St James Gaels or Gaeil Naomh Shéamais in Irish are a Gaelic Athletic Association club located in Dublin, Ireland.

St James Gaels GAA Club was formed in July 1994 as the result of the amalgamation of An Caisleán and Guinness GAA Clubs. Both of these clubs had been in existence for many years but were struggling due to the increasing age profile within their respective base areas. Rather than allow two clubs to go out of existence both sets of club officers agreed, following negotiation, to pool resources with a view to forming one club serving Walkinstown and surrounding areas.

History 
An Caisleán's roots can be traced back to a couple of weeks' after Dublin's victory over Derry in the 1958 All-Ireland Senior Football Championship final. A group of church stewards in Walkinstown Church decided, in the aftermath of Dublin's success, that the newly constituted parish needed its own identity and that a parish GAA Club was an important part in promoting that identity.  With the blessing of the parish clergy they formed CLG Naomh Gearóid (St Gerard's) and went on to become a powerful force in the local community.

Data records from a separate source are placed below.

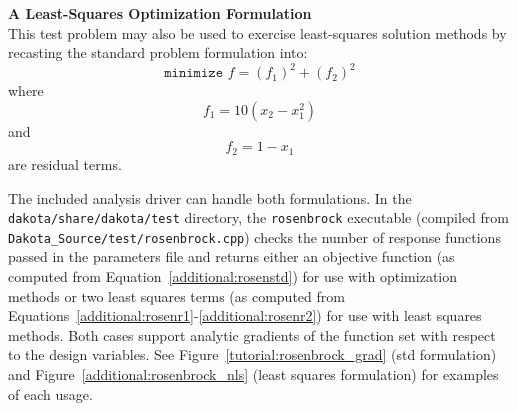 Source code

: {\bf A Least-Squares Optimization Formulation} \\
This test problem
may also be used to exercise least-squares solution methods by
recasting the standard problem formulation into:
\begin{equation}
\texttt{minimize } f = (f_1)^2+(f_2)^2 \label{additional:rosenls}
\end{equation}
where
\begin{equation}
f_1 = 10 (x_2 - x_1^2) \label{additional:rosenr1}
\end{equation}
and
\begin{equation}
f_2 = 1 - x_1 \label{additional:rosenr2}
\end{equation}
are residual terms.

The included analysis driver can handle both formulations.
In the \texttt{dakota/share/dakota/test} directory, the \texttt{rosenbrock}
executable (compiled from \texttt{Dakota\_Source/test/rosenbrock.cpp}) checks the number of
response functions passed in the parameters file and returns either an
objective function (as computed from
Equation~\ref{additional:rosenstd}) for use with optimization methods
or two least squares terms (as computed from
Equations~\ref{additional:rosenr1}-\ref{additional:rosenr2}) for use
with least squares methods. Both cases support analytic gradients of
the function set with respect to the design variables.
See Figure~\ref{tutorial:rosenbrock_grad} (std formulation)
and Figure~\ref{additional:rosenbrock_nls} (least squares formulation)
for examples of each usage.


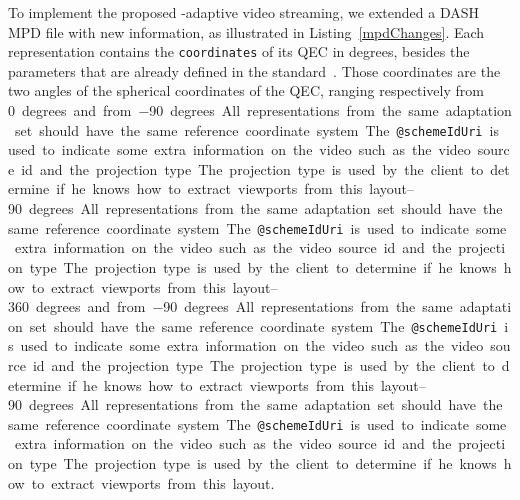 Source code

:  To implement the proposed
\FoV{}-adaptive video streaming, we extended a \ac{DASH} \ac{MPD}
file with new information, as illustrated in Listing~\ref{mpdChanges}.
Each representation contains the \texttt{coordinates} of its \ac{QEC}
in degrees, besides the parameters that are
already defined in the standard~\cite{iso_iec}.
Those coordinates are the two angles of the spherical coordinates of the \ac{QEC}, ranging respectively from \SIrange{0}{360} degrees and from \SIrange{-90}{90} degrees. All representations from the same adaptation set should have the same reference coordinate system.
The \texttt{@schemeIdUri} is used to indicate some extra information on the video such as the video source id and the projection type. The projection type is used by the client to determine if he knows how to extract viewports from this layout.
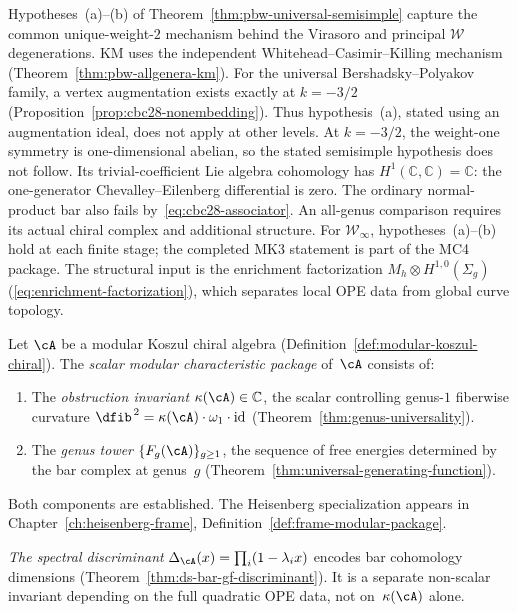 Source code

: \begin{remark}
\label{rem:pbw-universal-scope}
Hypotheses~(a)--(b) of Theorem~\ref{thm:pbw-universal-semisimple}
capture the common unique-weight-$2$ mechanism behind the Virasoro
and principal $\mathcal{W}$ degenerations.
KM uses the independent Whitehead--Casimir--Killing mechanism
(Theorem~\ref{thm:pbw-allgenera-km}).
For the universal Bershadsky--Polyakov family, a vertex augmentation exists exactly at $k=-3/2$
(Proposition~\ref{prop:cbc28-nonembedding}).
Thus hypothesis~(a), stated using an augmentation ideal, does not apply at other levels.
At $k=-3/2$, the weight-one symmetry is one-dimensional abelian, so the stated semisimple hypothesis does not follow.
Its trivial-coefficient Lie algebra cohomology has $H^1(\mathbb C,\mathbb C)=\mathbb C$:
the one-generator Chevalley--Eilenberg differential is zero.
The ordinary normal-product bar also fails by~\eqref{eq:cbc28-associator}.
An all-genus comparison requires its actual chiral complex and additional structure.
For $\mathcal{W}_\infty$, hypotheses~(a)--(b) hold at each finite
stage; the completed MK3 statement is part of the MC4 package.
The structural input is the enrichment factorization
$M_h \otimes H^{1,0}(\Sigma_g)$
(\ref{eq:enrichment-factorization}), which separates local OPE
data from global curve topology.
\end{remark}

\begin{definition}
\label{def:modular-characteristic-package}
\label{def:scalar-modular-package}
Let $\cA$ be a modular Koszul chiral algebra
(Definition~\ref{def:modular-koszul-chiral}).  The
\emph{scalar modular characteristic package} of~$\cA$ consists of:
\begin{enumerate}[label=\textup{(\roman*)}]
\item The \emph{obstruction invariant}
  $\kappa(\cA) \in \mathbb{C}$, the scalar controlling genus-$1$
  fiberwise curvature $\dfib^{\,2} = \kappa(\cA) \cdot \omega_1 \cdot \operatorname{id}$
  (Theorem~\ref{thm:genus-universality}).
\item The \emph{genus tower} $\{F_g(\cA)\}_{g \geq 1}$, the sequence
  of free energies determined by the bar complex at genus~$g$
  (Theorem~\ref{thm:universal-generating-function}).
\end{enumerate}
Both components are established.  The Heisenberg specialization
appears in Chapter~\ref{ch:heisenberg-frame},
Definition~\ref{def:frame-modular-package}.

\smallskip
\emph{The spectral discriminant}
$\Delta_{\cA}(x) = \prod_i (1 - \lambda_i x)$
encodes bar cohomology dimensions
(Theorem~\ref{thm:ds-bar-gf-discriminant}).
It is a separate non-scalar invariant depending on
the full quadratic OPE data, not
on~$\kappa(\cA)$ alone.
\end{definition}

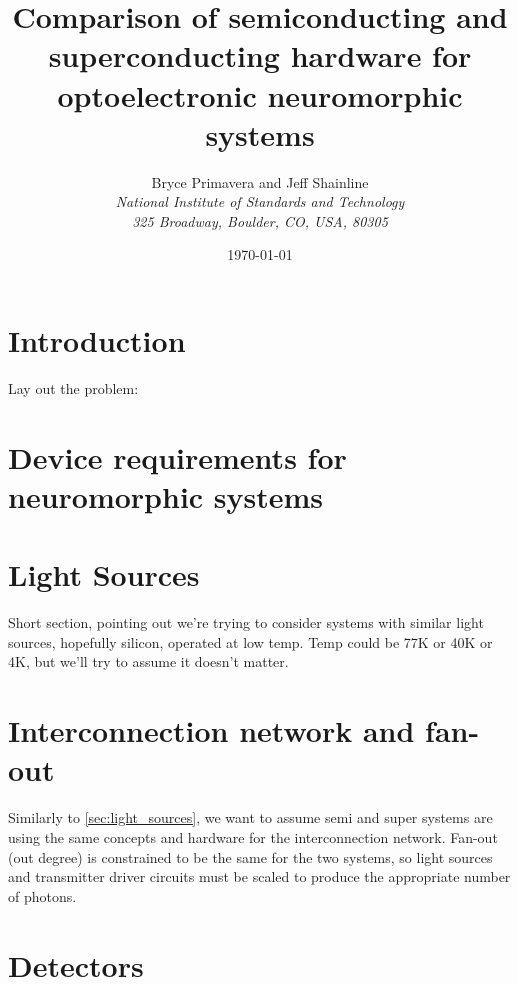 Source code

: \documentclass[twocolumn]{article}
\title{Comparison of semiconducting and superconducting hardware for optoelectronic neuromorphic systems}
\author[1]{\Large{Bryce Primavera and Jeff Shainline}
\\
\textit{\large{National Institute of Standards and Technology}}
\\
\vspace{-0.2em}
\textit{\large{325 Broadway, Boulder, CO, USA, 80305}}
\\
}
\date{\today}%
\begin{document}
\twocolumn[
  \begin{@twocolumnfalse}
    \maketitle
    \begin{abstract}

    \vspace{3em}
    \end{abstract}
  \end{@twocolumnfalse}
]


	
\setcounter{tocdepth}{3}
\setcounter{secnumdepth}{4}
\tableofcontents	
	
\section{\label{sec:introduction}Introduction}
Lay out the problem: 

\section{\label{sec:neural_device_requirements}Device requirements for neuromorphic systems}
	
\section{\label{sec:light_sources}Light Sources}
Short section, pointing out we're trying to consider systems with similar light sources, hopefully silicon, operated at low temp. Temp could be 77K or 40K or 4K, but we'll try to assume it doesn't matter. 
	
\section{\label{sec:interconnection}Interconnection network and fan-out}
Similarly to \ref{sec:light_sources}, we want to assume semi and super systems are using the same concepts and hardware for the interconnection network. Fan-out (out degree) is constrained to be the same for the two systems, so light sources and transmitter driver circuits must be scaled to produce the appropriate number of photons.

\section{\label{sec:detectors}Detectors}
\end{document}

The people who set up Naomh Gearóid purchased a site for a club premises and pitch. That site was situated in what is now the Robinhood Industrial Estate on the Long Mile Road (where Heiton/Buckley's Builders Providers is now) however for various reasons, mainly financial, they were forced to resell the property to pay off their debts.

In 1966 the club, who wished to play their games within the parish boundaries, formed an alliance with the Christian Brothers in Drimnagh Castle CBS schools where they were given use of the school pitches and dressing rooms. As part of this alliance the club members agreed to change their name to An Caisleán and became the club for Brothers, pupils and past pupils of the school, almost all of whom lived in Walkinstown parish.

During its twenty-eight years of existence An Caisleán won a number of leagues and championships at various grades. This included winning the Intermediate football league in 1987 and being runners-up in the Dublin Intermediate Football Championship in the same year. Another highlight was the junior hurlers reaching the Dublin Junior Hurling Championship final in 1979.

Guinness GAA Club's history goes back much further than that of An Caisleán. The first club to represent and win in an All-Ireland (1891) for Dublin was a team called Young Irelands. Young Irelands team and officials were all labourers in Guinness's Brewery and in the 1890s they won several All Ireland titles at a time when club champions represented their counties in All Ireland championships.

Young Irelands went out of existence in the early years of the twentieth century and were replaced in the brewery by a club called Phoenix GFC. This club had limited success during their lifetime before they in turn were replaced in the mid-forties by Guinness Hurling and Football Club who based themselves in the Iveagh Grounds.

Guinness GAA Club, whose membership was confined to families and employees of the brewery and its associated companies, ran into difficulties as a result of the rationalising of the brewery operation during the economic downturn in the late 1980s and early 1990s. This rationalisation drastically reduced the intake of staff members of playing age and forced those running the club to consider winding up their operation or merging with another club.